## [TRY IT]
Within the data below, count the lines that include the word "this". Provide the number and nothing further.

## [MATERIAL SUPPLIED]
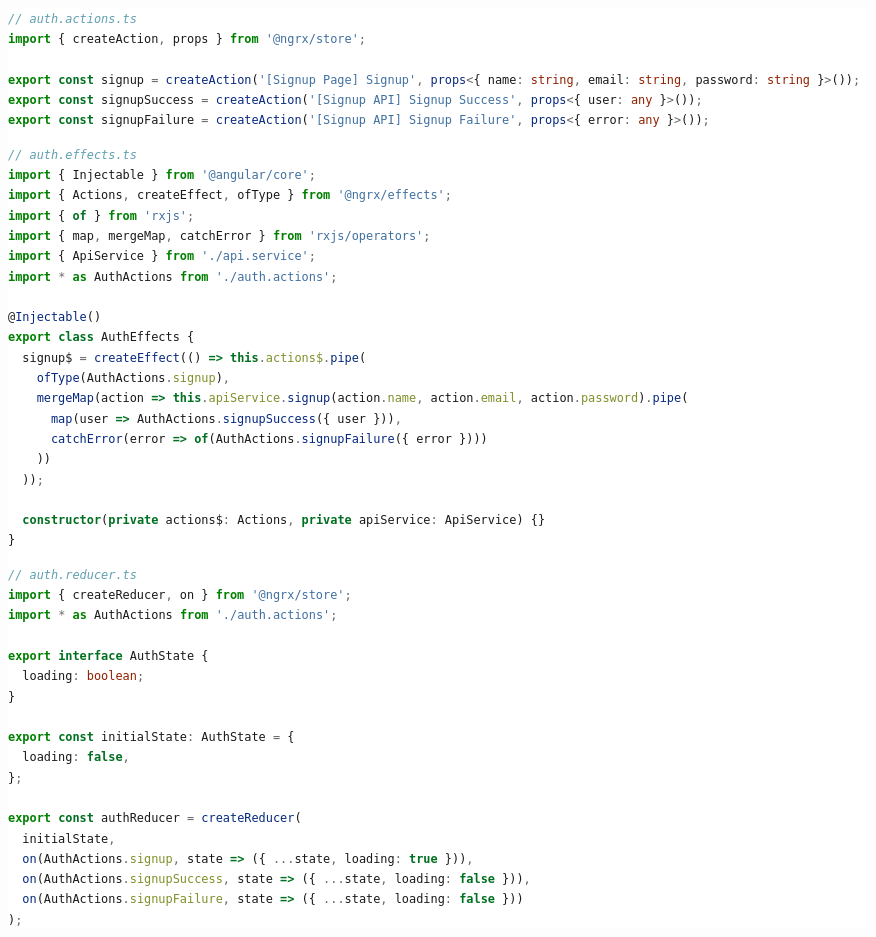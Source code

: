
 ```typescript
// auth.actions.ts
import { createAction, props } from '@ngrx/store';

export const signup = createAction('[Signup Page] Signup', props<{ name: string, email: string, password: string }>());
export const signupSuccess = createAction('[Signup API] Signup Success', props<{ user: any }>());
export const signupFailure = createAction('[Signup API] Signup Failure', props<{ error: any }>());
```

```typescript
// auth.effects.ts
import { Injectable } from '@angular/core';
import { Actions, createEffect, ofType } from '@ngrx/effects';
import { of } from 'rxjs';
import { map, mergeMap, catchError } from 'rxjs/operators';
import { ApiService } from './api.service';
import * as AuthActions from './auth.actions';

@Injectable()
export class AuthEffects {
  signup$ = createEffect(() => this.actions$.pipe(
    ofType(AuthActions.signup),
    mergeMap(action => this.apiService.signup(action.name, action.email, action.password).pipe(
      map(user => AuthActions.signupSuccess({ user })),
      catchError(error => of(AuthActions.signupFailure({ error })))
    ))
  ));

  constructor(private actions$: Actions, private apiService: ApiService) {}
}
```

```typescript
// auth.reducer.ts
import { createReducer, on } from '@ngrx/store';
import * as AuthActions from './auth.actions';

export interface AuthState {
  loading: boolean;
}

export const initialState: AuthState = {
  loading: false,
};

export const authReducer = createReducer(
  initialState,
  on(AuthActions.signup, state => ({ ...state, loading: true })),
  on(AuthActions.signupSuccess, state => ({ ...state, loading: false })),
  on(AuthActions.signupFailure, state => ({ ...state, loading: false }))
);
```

## [ANSWER FOR THE TASK]
2